The listing below holds a line with "- The goal of" and a later line with "- A time penalty". Write out those two lines and every line between them, exactly, and nothing else.

^^^^

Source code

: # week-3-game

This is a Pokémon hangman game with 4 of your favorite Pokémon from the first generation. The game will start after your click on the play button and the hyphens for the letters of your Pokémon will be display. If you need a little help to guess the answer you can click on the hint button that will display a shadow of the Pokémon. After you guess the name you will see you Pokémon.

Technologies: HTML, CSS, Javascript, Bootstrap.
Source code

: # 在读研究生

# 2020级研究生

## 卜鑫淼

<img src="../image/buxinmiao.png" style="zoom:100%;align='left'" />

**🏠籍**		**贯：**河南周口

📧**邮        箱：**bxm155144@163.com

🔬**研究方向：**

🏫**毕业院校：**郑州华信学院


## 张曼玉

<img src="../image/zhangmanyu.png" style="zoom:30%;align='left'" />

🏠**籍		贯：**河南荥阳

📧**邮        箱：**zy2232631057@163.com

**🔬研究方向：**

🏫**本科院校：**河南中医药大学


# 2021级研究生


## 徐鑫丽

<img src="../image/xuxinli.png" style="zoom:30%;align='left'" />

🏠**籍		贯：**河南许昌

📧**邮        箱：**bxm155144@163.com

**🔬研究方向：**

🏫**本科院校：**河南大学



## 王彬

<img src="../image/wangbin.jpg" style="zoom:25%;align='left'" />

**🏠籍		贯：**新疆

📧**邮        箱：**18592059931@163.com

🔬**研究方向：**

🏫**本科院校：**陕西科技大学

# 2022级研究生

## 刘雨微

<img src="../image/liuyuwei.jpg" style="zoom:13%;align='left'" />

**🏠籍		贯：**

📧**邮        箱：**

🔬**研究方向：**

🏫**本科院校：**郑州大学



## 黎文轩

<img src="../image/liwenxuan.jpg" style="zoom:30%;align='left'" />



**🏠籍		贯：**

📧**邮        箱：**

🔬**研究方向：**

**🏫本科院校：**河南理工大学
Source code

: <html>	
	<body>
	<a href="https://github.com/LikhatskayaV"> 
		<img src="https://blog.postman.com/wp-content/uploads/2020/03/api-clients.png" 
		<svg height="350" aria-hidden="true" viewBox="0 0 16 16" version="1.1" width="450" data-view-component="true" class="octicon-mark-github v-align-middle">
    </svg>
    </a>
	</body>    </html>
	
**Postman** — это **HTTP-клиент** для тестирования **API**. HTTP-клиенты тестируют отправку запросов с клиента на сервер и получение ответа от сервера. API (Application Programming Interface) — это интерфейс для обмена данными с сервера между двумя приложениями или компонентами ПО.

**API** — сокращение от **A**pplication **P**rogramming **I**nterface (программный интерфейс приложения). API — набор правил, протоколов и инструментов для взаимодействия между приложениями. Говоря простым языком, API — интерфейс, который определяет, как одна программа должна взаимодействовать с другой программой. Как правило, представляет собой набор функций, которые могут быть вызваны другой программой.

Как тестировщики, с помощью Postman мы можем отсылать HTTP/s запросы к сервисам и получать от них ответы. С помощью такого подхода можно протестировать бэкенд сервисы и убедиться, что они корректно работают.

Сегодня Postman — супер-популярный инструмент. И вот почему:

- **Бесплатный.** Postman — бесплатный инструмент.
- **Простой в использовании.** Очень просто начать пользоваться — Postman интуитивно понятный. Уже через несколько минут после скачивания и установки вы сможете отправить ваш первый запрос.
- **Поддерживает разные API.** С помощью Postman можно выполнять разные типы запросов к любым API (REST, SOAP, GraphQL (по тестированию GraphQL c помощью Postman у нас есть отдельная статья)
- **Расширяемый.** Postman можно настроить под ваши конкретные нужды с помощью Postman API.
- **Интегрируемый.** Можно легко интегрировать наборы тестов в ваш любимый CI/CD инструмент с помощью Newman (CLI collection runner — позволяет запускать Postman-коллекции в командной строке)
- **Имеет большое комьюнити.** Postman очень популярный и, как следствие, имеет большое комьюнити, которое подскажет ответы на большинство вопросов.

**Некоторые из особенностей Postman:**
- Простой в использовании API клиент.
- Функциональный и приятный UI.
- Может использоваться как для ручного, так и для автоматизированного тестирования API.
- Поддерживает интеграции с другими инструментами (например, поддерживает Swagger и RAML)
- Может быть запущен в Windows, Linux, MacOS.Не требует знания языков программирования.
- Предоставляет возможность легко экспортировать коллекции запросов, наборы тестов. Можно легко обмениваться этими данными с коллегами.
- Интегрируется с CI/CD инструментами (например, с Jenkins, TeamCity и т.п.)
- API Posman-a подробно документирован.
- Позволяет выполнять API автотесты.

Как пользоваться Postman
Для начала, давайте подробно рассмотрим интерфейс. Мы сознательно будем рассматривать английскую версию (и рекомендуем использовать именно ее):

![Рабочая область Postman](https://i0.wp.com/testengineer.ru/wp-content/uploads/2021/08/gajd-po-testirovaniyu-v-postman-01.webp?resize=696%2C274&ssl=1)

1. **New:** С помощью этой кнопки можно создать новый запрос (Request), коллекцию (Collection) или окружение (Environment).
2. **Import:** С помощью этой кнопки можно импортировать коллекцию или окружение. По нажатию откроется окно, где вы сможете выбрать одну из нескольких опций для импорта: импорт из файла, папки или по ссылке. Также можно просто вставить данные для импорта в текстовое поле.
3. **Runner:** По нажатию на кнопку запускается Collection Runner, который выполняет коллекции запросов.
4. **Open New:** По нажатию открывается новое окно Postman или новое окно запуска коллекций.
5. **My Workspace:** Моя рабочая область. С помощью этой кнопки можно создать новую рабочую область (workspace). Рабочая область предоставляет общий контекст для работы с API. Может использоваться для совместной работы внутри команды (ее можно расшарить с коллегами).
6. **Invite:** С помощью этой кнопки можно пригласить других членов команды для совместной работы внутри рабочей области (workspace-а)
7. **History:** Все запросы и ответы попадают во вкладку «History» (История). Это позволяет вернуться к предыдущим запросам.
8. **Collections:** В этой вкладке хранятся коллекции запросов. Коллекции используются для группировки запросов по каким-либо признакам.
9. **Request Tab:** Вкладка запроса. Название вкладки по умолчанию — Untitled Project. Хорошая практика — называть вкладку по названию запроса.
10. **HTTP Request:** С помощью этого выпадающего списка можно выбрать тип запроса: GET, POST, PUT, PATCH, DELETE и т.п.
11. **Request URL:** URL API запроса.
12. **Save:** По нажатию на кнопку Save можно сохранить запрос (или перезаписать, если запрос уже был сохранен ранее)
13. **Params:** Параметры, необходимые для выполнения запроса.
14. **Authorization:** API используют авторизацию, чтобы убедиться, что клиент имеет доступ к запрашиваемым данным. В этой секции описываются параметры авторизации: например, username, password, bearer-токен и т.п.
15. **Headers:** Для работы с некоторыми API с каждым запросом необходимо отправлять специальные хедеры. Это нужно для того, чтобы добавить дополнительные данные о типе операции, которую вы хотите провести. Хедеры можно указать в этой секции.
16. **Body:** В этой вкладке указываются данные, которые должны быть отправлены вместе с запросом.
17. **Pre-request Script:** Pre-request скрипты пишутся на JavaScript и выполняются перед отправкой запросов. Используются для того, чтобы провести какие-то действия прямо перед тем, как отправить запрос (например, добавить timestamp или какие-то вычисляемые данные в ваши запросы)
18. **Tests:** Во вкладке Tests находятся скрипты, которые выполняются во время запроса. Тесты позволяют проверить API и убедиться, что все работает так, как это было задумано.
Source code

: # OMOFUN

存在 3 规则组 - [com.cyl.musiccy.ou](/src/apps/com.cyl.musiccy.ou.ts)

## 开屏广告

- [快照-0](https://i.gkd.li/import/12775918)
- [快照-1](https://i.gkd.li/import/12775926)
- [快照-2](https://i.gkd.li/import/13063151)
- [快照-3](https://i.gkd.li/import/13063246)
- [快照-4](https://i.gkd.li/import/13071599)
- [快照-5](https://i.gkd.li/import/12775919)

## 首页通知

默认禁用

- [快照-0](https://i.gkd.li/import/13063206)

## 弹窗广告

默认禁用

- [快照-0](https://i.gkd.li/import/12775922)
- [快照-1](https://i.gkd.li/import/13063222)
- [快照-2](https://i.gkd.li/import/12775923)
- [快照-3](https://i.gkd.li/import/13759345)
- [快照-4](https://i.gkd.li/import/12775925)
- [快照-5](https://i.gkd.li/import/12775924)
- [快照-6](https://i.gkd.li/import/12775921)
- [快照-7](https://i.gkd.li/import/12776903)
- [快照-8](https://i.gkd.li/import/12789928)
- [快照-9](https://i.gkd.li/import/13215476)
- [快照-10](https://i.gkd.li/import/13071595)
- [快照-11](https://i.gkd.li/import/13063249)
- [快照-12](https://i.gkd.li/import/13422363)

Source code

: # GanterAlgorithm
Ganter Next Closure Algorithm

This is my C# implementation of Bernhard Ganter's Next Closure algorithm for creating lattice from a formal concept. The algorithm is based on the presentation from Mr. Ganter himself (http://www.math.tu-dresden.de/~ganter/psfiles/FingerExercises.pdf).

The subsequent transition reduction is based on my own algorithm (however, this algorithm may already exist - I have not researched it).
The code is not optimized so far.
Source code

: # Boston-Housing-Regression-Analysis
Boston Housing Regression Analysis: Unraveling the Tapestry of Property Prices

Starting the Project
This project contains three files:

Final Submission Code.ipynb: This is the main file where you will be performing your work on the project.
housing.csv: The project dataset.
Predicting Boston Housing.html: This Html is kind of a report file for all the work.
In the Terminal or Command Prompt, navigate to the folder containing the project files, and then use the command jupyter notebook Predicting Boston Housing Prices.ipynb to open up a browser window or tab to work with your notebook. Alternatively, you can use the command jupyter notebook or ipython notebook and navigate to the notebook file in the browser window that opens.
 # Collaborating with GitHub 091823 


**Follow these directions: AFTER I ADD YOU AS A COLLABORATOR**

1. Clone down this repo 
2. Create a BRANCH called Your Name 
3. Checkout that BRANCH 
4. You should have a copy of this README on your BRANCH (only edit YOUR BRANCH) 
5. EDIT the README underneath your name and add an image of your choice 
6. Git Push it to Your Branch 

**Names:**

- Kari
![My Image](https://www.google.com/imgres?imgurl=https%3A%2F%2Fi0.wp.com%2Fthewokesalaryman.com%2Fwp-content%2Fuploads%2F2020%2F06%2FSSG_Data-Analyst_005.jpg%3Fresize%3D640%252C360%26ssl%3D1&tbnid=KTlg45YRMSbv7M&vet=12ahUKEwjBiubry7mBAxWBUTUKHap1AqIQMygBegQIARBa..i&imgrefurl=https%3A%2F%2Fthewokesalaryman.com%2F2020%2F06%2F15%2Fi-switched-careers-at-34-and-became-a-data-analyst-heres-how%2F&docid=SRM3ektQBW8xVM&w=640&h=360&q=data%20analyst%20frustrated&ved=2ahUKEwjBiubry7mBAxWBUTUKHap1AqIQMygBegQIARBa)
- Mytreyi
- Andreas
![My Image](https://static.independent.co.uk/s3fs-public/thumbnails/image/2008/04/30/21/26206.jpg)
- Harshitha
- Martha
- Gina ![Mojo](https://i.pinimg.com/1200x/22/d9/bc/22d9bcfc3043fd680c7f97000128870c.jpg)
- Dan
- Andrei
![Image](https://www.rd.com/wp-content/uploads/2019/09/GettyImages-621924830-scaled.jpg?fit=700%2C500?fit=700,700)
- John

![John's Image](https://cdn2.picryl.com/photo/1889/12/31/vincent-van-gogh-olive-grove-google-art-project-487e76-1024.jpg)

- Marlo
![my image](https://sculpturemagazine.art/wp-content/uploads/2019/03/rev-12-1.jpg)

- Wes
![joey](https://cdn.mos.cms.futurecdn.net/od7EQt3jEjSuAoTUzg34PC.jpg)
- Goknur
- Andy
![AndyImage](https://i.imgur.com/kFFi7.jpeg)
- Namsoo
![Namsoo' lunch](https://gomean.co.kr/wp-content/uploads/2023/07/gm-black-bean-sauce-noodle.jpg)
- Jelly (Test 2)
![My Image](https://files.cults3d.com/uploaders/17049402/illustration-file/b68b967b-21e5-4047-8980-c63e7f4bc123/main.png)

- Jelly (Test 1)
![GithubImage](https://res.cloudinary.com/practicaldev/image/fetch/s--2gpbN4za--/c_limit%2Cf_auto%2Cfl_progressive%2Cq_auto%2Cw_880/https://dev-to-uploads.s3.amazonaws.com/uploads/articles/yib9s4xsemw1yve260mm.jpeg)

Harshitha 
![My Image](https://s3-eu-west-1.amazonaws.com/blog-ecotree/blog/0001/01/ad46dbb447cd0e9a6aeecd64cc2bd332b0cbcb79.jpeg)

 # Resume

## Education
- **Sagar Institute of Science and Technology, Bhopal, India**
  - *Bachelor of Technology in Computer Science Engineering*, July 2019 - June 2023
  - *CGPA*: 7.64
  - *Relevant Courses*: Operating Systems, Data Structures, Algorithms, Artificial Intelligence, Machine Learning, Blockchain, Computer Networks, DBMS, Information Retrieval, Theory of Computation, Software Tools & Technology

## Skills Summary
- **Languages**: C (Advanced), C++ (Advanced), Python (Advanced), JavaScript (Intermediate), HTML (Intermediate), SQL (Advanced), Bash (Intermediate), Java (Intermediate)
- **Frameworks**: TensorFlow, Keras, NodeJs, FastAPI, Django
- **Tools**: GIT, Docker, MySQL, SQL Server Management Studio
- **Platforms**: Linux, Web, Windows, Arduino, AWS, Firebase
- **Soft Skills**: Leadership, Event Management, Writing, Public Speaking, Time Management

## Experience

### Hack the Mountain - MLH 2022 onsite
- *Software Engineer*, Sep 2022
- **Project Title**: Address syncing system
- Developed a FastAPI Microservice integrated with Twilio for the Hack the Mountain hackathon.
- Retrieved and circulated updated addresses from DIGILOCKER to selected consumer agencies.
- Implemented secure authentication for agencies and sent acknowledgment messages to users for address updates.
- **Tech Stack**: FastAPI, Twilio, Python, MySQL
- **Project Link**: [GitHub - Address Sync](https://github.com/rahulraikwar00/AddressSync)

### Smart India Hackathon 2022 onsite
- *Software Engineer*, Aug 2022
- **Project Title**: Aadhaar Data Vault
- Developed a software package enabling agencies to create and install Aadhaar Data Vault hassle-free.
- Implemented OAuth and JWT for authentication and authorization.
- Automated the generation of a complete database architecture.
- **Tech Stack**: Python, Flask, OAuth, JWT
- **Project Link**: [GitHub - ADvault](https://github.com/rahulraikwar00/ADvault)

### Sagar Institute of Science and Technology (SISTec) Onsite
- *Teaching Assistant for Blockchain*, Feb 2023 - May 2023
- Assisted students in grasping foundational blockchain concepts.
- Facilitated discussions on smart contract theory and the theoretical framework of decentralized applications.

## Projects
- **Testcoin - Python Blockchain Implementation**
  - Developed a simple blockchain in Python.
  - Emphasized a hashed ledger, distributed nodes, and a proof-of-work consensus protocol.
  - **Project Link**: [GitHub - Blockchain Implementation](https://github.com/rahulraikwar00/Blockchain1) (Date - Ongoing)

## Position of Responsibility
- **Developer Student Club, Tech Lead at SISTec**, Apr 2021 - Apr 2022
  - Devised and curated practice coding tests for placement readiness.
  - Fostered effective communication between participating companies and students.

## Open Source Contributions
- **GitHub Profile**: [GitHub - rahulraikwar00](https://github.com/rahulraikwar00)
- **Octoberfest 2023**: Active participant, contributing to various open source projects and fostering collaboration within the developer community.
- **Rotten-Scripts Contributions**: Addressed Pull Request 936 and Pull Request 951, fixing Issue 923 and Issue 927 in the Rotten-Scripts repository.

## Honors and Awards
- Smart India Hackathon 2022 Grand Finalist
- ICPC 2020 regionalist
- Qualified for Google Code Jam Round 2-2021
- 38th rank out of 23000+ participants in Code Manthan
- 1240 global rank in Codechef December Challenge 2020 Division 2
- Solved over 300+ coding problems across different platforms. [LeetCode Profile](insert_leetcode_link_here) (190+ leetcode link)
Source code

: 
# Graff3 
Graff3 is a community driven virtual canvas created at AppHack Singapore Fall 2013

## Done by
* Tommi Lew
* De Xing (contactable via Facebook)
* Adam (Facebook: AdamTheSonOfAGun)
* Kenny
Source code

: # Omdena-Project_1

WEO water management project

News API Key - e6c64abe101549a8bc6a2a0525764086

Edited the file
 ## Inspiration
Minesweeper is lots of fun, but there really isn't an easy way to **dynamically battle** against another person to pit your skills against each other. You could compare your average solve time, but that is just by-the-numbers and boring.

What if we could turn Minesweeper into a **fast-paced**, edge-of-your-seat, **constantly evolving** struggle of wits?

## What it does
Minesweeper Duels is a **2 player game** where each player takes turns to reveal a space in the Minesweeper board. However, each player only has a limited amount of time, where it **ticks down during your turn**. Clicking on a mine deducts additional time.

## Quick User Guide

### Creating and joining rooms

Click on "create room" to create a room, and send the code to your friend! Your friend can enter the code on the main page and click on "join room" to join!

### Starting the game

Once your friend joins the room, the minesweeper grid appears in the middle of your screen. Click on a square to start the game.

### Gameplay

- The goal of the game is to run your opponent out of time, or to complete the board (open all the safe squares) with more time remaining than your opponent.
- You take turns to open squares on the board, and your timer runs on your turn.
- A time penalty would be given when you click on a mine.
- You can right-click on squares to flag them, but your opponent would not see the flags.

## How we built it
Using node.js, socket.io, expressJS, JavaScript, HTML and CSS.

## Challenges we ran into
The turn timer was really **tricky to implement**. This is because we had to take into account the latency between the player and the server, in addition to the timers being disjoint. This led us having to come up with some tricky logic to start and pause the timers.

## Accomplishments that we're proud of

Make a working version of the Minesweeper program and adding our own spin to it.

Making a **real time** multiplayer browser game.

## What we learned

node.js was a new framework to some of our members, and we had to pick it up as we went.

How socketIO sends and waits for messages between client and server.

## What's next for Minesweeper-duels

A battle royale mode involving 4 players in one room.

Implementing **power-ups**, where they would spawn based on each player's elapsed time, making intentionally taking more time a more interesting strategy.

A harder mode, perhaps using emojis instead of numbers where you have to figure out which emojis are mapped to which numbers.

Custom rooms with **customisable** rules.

^^^^

Answer to this exercise:
- The goal of the game is to run your opponent out of time, or to complete the board (open all the safe squares) with more time remaining than your opponent.
- You take turns to open squares on the board, and your timer runs on your turn.
- A time penalty would be given when you click on a mine.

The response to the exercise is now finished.